*** Begin section ***

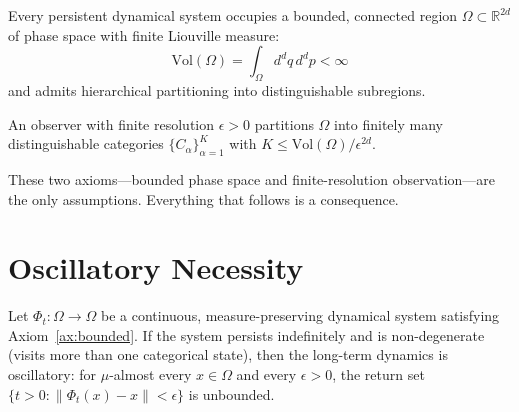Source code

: \begin{axiom}
\label{ax:bounded}
Every persistent dynamical system occupies a bounded, connected region $\Omega \subset \mathbb{R}^{2d}$ of phase space with finite Liouville measure:
\begin{equation}
    \mathrm{Vol}(\Omega) = \int_\Omega d^d q\, d^d p < \infty
\end{equation}
and admits hierarchical partitioning into distinguishable subregions.
\end{axiom}

\begin{axiom}
\label{ax:categorical}
An observer with finite resolution $\epsilon > 0$ partitions $\Omega$ into finitely many distinguishable categories $\{C_\alpha\}_{\alpha=1}^{K}$ with $K \leq \mathrm{Vol}(\Omega)/\epsilon^{2d}$.
\end{axiom}

\begin{remark}
These two axioms---bounded phase space and finite-resolution observation---are the only assumptions. Everything that follows is a consequence.
\end{remark}

\section{Oscillatory Necessity}
\label{sec:oscillatory}

\begin{theorem}
\label{thm:oscillatory}
Let $\Phi_t : \Omega \to \Omega$ be a continuous, measure-preserving dynamical system satisfying Axiom~\ref{ax:bounded}. If the system persists indefinitely and is non-degenerate (visits more than one categorical state), then the long-term dynamics is oscillatory: for $\mu$-almost every $x \in \Omega$ and every $\epsilon > 0$, the return set $\{t > 0 : \|\Phi_t(x) - x\| < \epsilon\}$ is unbounded.
\end{theorem}

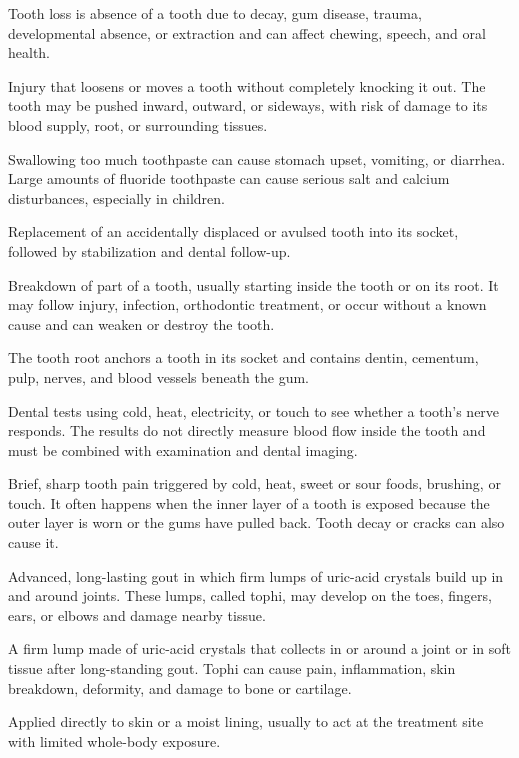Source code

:  Tooth loss is absence of a tooth due to decay, gum disease, trauma, developmental absence, or extraction and can affect chewing, speech, and oral health.

 Injury that loosens or moves a tooth without completely knocking it out. The tooth may be pushed inward, outward, or sideways, with risk of damage to its blood supply, root, or surrounding tissues.

 Swallowing too much toothpaste can cause stomach upset, vomiting, or diarrhea. Large amounts of fluoride toothpaste can cause serious salt and calcium disturbances, especially in children.

 Replacement of an accidentally displaced or avulsed tooth into its socket, followed by stabilization
and dental follow-up.

 Breakdown of part of a tooth, usually starting inside the tooth or on its root. It may follow injury, infection, orthodontic treatment, or occur without a known cause and can weaken or destroy the tooth.

 The tooth root anchors a tooth in its socket and contains dentin, cementum, pulp, nerves, and blood vessels beneath the gum.

 Dental tests using cold, heat, electricity, or touch to see whether a tooth’s nerve responds. The results do not directly measure blood flow inside the tooth and must be combined with examination and dental imaging.

 Brief, sharp tooth pain triggered by cold, heat, sweet or sour foods, brushing, or touch. It often happens when the inner layer of a tooth is exposed because the outer layer is worn or the gums have pulled back. Tooth decay or cracks can also cause it.

 Advanced, long-lasting gout in which firm lumps of uric-acid crystals build up in and around joints. These lumps, called tophi, may develop on the toes, fingers, ears, or elbows and damage nearby tissue.

 A firm lump made of uric-acid crystals that collects in or around a joint or in soft tissue after long-standing gout. Tophi can cause pain, inflammation, skin breakdown, deformity, and damage to bone or cartilage.

 Applied directly to skin or a moist lining, usually to act at the treatment site with limited whole-body exposure.

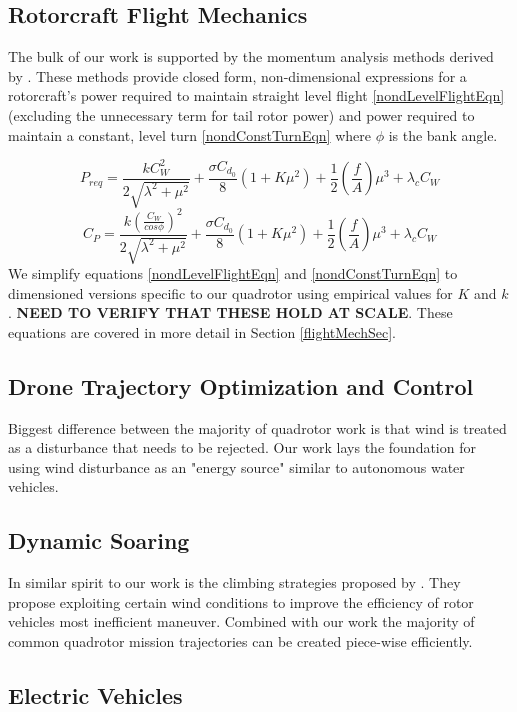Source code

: 
\subsection{Rotorcraft Flight Mechanics}
The bulk of our work is supported by the momentum analysis methods derived by \cite{leishman2006principles}. These methods provide closed form, non-dimensional expressions for a rotorcraft's power required to maintain straight level flight \eqref{nondLevelFlightEqn} (excluding the unnecessary term for tail rotor power) and power required to maintain a constant, level turn \eqref{nondConstTurnEqn} where $\phi$ is the bank angle.

\begin{equation}
    \label{nondLevelFlightEqn}
    P_{req} = \frac{k C_W^2}{2\sqrt{\lambda^2+\mu^2}}+\frac{\sigma C_{d_0}}{8}(1+K \mu^2)+\frac{1}{2}(\frac{f}{A})\mu^3+\lambda_c C_W
\end{equation}
\begin{equation}
    \label{nondConstTurnEqn}
    C_P = \frac{k(\frac{C_W}{cos\phi})^2}{2\sqrt{\lambda^2+\mu^2}}+\frac{\sigma C_{d_0}}{8}(1+K \mu^2)+\frac{1}{2}(\frac{f}{A})\mu^3+\lambda_c C_W
\end{equation}
We simplify equations \ref{nondLevelFlightEqn} and \ref{nondConstTurnEqn} to dimensioned versions specific to our quadrotor using empirical values for $K$ and $k$. \textbf{NEED TO VERIFY THAT THESE HOLD AT SCALE}. These equations are covered in more detail in Section \ref{flightMechSec}.

\subsection{Drone Trajectory Optimization and Control}
Biggest difference between the majority of quadrotor work is that wind is treated as a disturbance that needs to be rejected\cite{waslander2009wind}. Our work lays the foundation for using wind disturbance as an "energy source" similar to autonomous water vehicles.

\subsection{Dynamic Soaring}
In similar spirit to our work is the climbing strategies proposed by \cite{zhao2017optimal}. They propose exploiting certain wind conditions to improve the efficiency of rotor vehicles most inefficient maneuver. Combined with our work the majority of common quadrotor mission trajectories can be created piece-wise efficiently.

\subsection{Electric Vehicles}


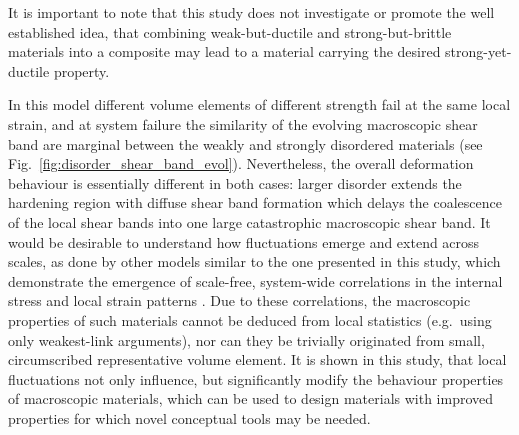 It is important to note that this study does not investigate or promote the well established idea, that combining weak-but-ductile and strong-but-brittle materials into a composite may lead to a material carrying the desired strong-yet-ductile property.

In this model different volume elements of different strength fail at the same local strain, and at system failure the similarity of the evolving macroscopic shear band are marginal between the weakly and strongly disordered materials (see Fig.~\ref{fig:disorder_shear_band_evol}). Nevertheless, the overall deformation behaviour is essentially different in both cases: larger disorder extends the hardening region with diffuse shear band formation which delays the coalescence of the local shear bands into one large catastrophic macroscopic shear band. It would be desirable to understand how fluctuations emerge and extend across scales, as done by other models similar to the one presented in this study, which demonstrate the emergence of scale-free, system-wide correlations in the internal stress and local strain patterns \cite{zaiser2006scale,1742-5468-2015-8-P08009}. Due to these correlations, the macroscopic properties of such materials cannot be deduced from local statistics (e.g.\ using only weakest-link arguments), nor can they be trivially originated from small, circumscribed representative volume element. It is shown in this study, that local fluctuations not only influence, but significantly modify the behaviour properties of macroscopic materials, which can be used to design materials with improved properties for which novel conceptual tools may be needed.

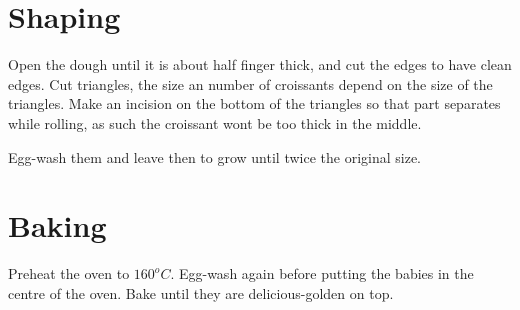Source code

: \section{Shaping}
Open the dough until it is about half finger thick, and cut the edges to have clean edges.
%
Cut triangles, the size an number of croissants depend on the size of the triangles.
%
Make an incision on the bottom of the triangles so that part separates while rolling, as such the croissant wont be too thick in the middle.

Egg-wash them and leave then to grow until twice the original size.

\section{Baking}

Preheat the oven to $160^oC$.
% 
Egg-wash again before putting the babies in the centre of the oven.
%
Bake until they are delicious-golden on top.

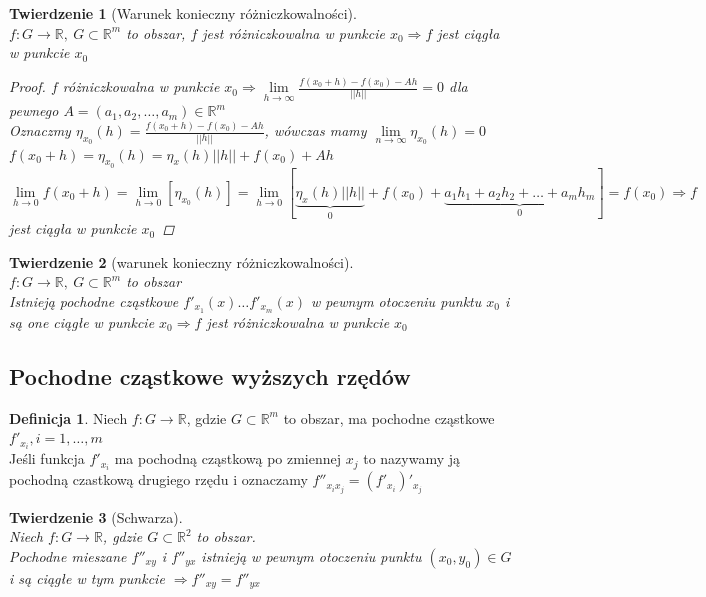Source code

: \documentclass[12pt,a4paper]{article}
\newtheorem{tw}{Twierdzenie}
\theoremstyle{definition}
\newtheorem{df}{Definicja}
\begin{document}

\begin{tw}[Warunek konieczny różniczkowalności]~\\
$f:G\to\mathbb{R}, ~ G\subset\mathbb{R}^m$ to obszar, $f$ jest różniczkowalna w punkcie $x_0 \Rightarrow f$ jest ciągła w punkcie $x_0$
\begin{proof}
$f$ różniczkowalna w punkcie $x_0 \Rightarrow \lim\limits_{h\to\infty}\frac{f(x_0+h)-f(x_0)-Ah}{||h||}=0$ dla pewnego $A=(a_1,a_2, \dots, a_m) \in \mathbb{R}^m$\\
Oznaczmy $\eta_{x_0}(h) = \frac{f(x_0+h)-f(x_0)-Ah}{||h||}$, wówczas mamy $\lim\limits_{n\to\infty}\eta_{x_0}(h) = 0$\\
$f(x_0+h)=\eta_{x_0}(h) = \eta_x(h)||h|| + f(x_0) + Ah$\\
$\lim\limits_{h\to 0}f(x_0+h) = \lim\limits_{h\to 0}[\eta_{x_0}(h)] = \lim\limits_{h\to 0}[\underbrace{\eta_x(h)||h||}_{0} + f(x_0) + \underbrace{a_1h_1 + a_2h_2 + \dots + a_mh_m}_{0}] = f(x_0) \Rightarrow f$ jest ciągła w punkcie $x_0$
\end{proof}
\end{tw}

\begin{tw}[warunek konieczny różniczkowalności]~\\
$f: G\to\mathbb{R}, ~ G\subset \mathbb{R}^m$ to obszar\\
Istnieją pochodne cząstkowe $f'_{x_1}(x)\dots f'_{x_m}(x)$ w pewnym otoczeniu punktu $x_0$ i są one ciągłe w punkcie $x_0 \Rightarrow f$ jest różniczkowalna w punkcie $x_0$
\end{tw}

\subsection{Pochodne cząstkowe wyższych rzędów}
\begin{df}
Niech $f: G\to\mathbb{R}$, gdzie $G\subset \mathbb{R}^m$ to obszar, ma pochodne cząstkowe $f'_{x_i}, i=1,\dots , m$\\
Jeśli funkcja $f'_{x_i}$ ma pochodną cząstkową po zmiennej $x_j$ to nazywamy ją pochodną czastkową drugiego rzędu i oznaczamy $f''_{x_ix_j} = (f'_{x_i})'_{x_j}$
\end{df}

\begin{tw}[Schwarza]~\\
Niech $f: G\to\mathbb{R}$, gdzie $G\subset \mathbb{R}^2$ to obszar.\\
Pochodne mieszane $f''_{xy}$ i $f''_{yx}$ istnieją w pewnym otoczeniu punktu $(x_0, y_0)\in G$ i są ciągłe w tym punkcie $\Rightarrow f''_{xy} = f''_{yx}$
\end{tw}
\end{document}
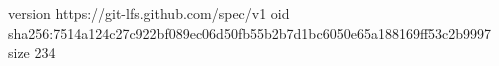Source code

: version https://git-lfs.github.com/spec/v1
oid sha256:7514a124c27c922bf089ec06d50fb55b2b7d1bc6050e65a188169ff53c2b9997
size 234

*** End section ***

• **WHAT YOU SHOULD DO**:
In the records above, find the line with "Brief, sharp tooth" and the line with "We simplify equations", then restate word for word only those two lines and all lines between, omitting pictures.

• **REPLY**:
 Brief, sharp tooth pain triggered by cold, heat, sweet or sour foods, brushing, or touch. It often happens when the inner layer of a tooth is exposed because the outer layer is worn or the gums have pulled back. Tooth decay or cracks can also cause it.

 Advanced, long-lasting gout in which firm lumps of uric-acid crystals build up in and around joints. These lumps, called tophi, may develop on the toes, fingers, ears, or elbows and damage nearby tissue.

 A firm lump made of uric-acid crystals that collects in or around a joint or in soft tissue after long-standing gout. Tophi can cause pain, inflammation, skin breakdown, deformity, and damage to bone or cartilage.

 Applied directly to skin or a moist lining, usually to act at the treatment site with limited whole-body exposure.

Source code

: 
\subsection{Rotorcraft Flight Mechanics}
The bulk of our work is supported by the momentum analysis methods derived by \cite{leishman2006principles}. These methods provide closed form, non-dimensional expressions for a rotorcraft's power required to maintain straight level flight \eqref{nondLevelFlightEqn} (excluding the unnecessary term for tail rotor power) and power required to maintain a constant, level turn \eqref{nondConstTurnEqn} where $\phi$ is the bank angle.

\begin{equation}
    \label{nondLevelFlightEqn}
    P_{req} = \frac{k C_W^2}{2\sqrt{\lambda^2+\mu^2}}+\frac{\sigma C_{d_0}}{8}(1+K \mu^2)+\frac{1}{2}(\frac{f}{A})\mu^3+\lambda_c C_W
\end{equation}
\begin{equation}
    \label{nondConstTurnEqn}
    C_P = \frac{k(\frac{C_W}{cos\phi})^2}{2\sqrt{\lambda^2+\mu^2}}+\frac{\sigma C_{d_0}}{8}(1+K \mu^2)+\frac{1}{2}(\frac{f}{A})\mu^3+\lambda_c C_W
\end{equation}
We simplify equations \ref{nondLevelFlightEqn} and \ref{nondConstTurnEqn} to dimensioned versions specific to our quadrotor using empirical values for $K$ and $k$. \textbf{NEED TO VERIFY THAT THESE HOLD AT SCALE}. These equations are covered in more detail in Section \ref{flightMechSec}.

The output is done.